Source texts of formatted documents
⁂

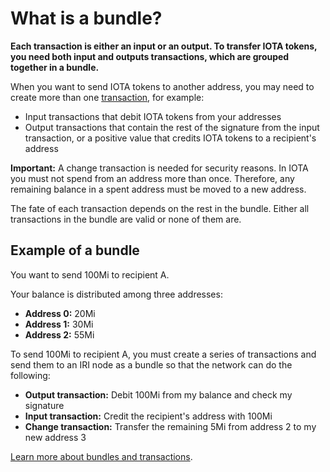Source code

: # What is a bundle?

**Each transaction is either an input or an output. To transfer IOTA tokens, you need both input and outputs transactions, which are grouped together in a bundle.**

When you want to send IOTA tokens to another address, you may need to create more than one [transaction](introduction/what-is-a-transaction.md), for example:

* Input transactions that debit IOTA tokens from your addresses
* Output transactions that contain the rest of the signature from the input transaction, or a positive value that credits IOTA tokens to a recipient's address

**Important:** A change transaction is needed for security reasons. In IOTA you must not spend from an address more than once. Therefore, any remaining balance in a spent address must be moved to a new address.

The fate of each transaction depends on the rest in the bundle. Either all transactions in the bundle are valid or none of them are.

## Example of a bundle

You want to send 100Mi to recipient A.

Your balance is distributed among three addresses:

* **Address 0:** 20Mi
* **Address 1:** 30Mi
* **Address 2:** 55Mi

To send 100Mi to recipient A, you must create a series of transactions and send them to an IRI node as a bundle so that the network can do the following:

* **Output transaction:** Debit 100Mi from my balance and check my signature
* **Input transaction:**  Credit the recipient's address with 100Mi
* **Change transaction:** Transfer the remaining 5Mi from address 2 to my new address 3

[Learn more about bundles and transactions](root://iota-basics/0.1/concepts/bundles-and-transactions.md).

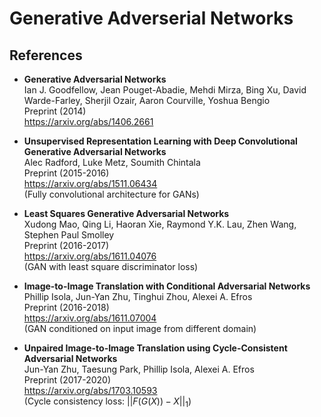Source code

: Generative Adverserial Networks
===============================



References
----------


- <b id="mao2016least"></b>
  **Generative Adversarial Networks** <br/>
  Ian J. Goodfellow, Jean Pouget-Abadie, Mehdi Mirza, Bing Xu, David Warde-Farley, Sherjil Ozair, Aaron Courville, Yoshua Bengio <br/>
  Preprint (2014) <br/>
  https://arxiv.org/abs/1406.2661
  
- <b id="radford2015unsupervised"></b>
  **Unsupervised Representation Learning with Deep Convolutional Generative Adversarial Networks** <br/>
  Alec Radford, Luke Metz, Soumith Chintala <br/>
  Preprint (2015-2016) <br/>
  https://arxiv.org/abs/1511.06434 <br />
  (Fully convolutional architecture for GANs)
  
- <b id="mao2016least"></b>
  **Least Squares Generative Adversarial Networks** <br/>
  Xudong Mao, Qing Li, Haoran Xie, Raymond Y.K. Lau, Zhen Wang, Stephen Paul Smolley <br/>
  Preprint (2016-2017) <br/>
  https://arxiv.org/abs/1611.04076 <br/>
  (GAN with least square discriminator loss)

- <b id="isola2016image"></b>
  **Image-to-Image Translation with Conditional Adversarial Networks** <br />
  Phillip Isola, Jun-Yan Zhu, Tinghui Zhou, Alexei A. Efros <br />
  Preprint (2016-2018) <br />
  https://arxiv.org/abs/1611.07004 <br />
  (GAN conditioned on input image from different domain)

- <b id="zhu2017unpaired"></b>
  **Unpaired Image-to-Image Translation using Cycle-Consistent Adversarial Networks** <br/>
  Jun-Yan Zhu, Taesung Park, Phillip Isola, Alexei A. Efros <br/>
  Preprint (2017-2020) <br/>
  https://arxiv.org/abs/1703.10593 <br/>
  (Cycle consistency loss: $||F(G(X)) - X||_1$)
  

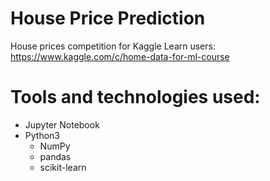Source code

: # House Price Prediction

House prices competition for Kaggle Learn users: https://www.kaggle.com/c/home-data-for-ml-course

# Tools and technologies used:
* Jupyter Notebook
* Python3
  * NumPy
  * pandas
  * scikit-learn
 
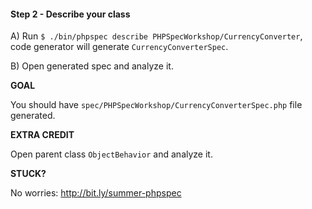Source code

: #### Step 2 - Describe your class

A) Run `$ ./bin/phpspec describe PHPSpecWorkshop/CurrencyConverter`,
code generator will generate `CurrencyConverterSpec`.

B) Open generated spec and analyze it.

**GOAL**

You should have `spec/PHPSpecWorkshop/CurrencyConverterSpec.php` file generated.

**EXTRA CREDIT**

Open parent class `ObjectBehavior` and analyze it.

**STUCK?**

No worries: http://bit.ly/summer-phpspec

⁂

ASSIGNED TASK:
Give every record again word for word, pictures excluded.

SOLVED EXERCISE:
Source code

: # What is a bundle?

**Each transaction is either an input or an output. To transfer IOTA tokens, you need both input and outputs transactions, which are grouped together in a bundle.**

When you want to send IOTA tokens to another address, you may need to create more than one [transaction](introduction/what-is-a-transaction.md), for example:

* Input transactions that debit IOTA tokens from your addresses
* Output transactions that contain the rest of the signature from the input transaction, or a positive value that credits IOTA tokens to a recipient's address

**Important:** A change transaction is needed for security reasons. In IOTA you must not spend from an address more than once. Therefore, any remaining balance in a spent address must be moved to a new address.

The fate of each transaction depends on the rest in the bundle. Either all transactions in the bundle are valid or none of them are.

## Example of a bundle

You want to send 100Mi to recipient A.

Your balance is distributed among three addresses:

* **Address 0:** 20Mi
* **Address 1:** 30Mi
* **Address 2:** 55Mi

To send 100Mi to recipient A, you must create a series of transactions and send them to an IRI node as a bundle so that the network can do the following:

* **Output transaction:** Debit 100Mi from my balance and check my signature
* **Input transaction:**  Credit the recipient's address with 100Mi
* **Change transaction:** Transfer the remaining 5Mi from address 2 to my new address 3

[Learn more about bundles and transactions](root://iota-basics/0.1/concepts/bundles-and-transactions.md).

Source code

: Generative Adverserial Networks
===============================



References
----------


- <b id="mao2016least"></b>
  **Generative Adversarial Networks** <br/>
  Ian J. Goodfellow, Jean Pouget-Abadie, Mehdi Mirza, Bing Xu, David Warde-Farley, Sherjil Ozair, Aaron Courville, Yoshua Bengio <br/>
  Preprint (2014) <br/>
  https://arxiv.org/abs/1406.2661
  
- <b id="radford2015unsupervised"></b>
  **Unsupervised Representation Learning with Deep Convolutional Generative Adversarial Networks** <br/>
  Alec Radford, Luke Metz, Soumith Chintala <br/>
  Preprint (2015-2016) <br/>
  https://arxiv.org/abs/1511.06434 <br />
  (Fully convolutional architecture for GANs)
  
- <b id="mao2016least"></b>
  **Least Squares Generative Adversarial Networks** <br/>
  Xudong Mao, Qing Li, Haoran Xie, Raymond Y.K. Lau, Zhen Wang, Stephen Paul Smolley <br/>
  Preprint (2016-2017) <br/>
  https://arxiv.org/abs/1611.04076 <br/>
  (GAN with least square discriminator loss)

- <b id="isola2016image"></b>
  **Image-to-Image Translation with Conditional Adversarial Networks** <br />
  Phillip Isola, Jun-Yan Zhu, Tinghui Zhou, Alexei A. Efros <br />
  Preprint (2016-2018) <br />
  https://arxiv.org/abs/1611.07004 <br />
  (GAN conditioned on input image from different domain)

- <b id="zhu2017unpaired"></b>
  **Unpaired Image-to-Image Translation using Cycle-Consistent Adversarial Networks** <br/>
  Jun-Yan Zhu, Taesung Park, Phillip Isola, Alexei A. Efros <br/>
  Preprint (2017-2020) <br/>
  https://arxiv.org/abs/1703.10593 <br/>
  (Cycle consistency loss: $||F(G(X)) - X||_1$)
  

Source code

: # House Price Prediction

House prices competition for Kaggle Learn users: https://www.kaggle.com/c/home-data-for-ml-course

# Tools and technologies used:
* Jupyter Notebook
* Python3
  * NumPy
  * pandas
  * scikit-learn
 
Source code

: #### Step 2 - Describe your class

A) Run `$ ./bin/phpspec describe PHPSpecWorkshop/CurrencyConverter`,
code generator will generate `CurrencyConverterSpec`.

B) Open generated spec and analyze it.

**GOAL**

You should have `spec/PHPSpecWorkshop/CurrencyConverterSpec.php` file generated.

**EXTRA CREDIT**

Open parent class `ObjectBehavior` and analyze it.

**STUCK?**

No worries: http://bit.ly/summer-phpspec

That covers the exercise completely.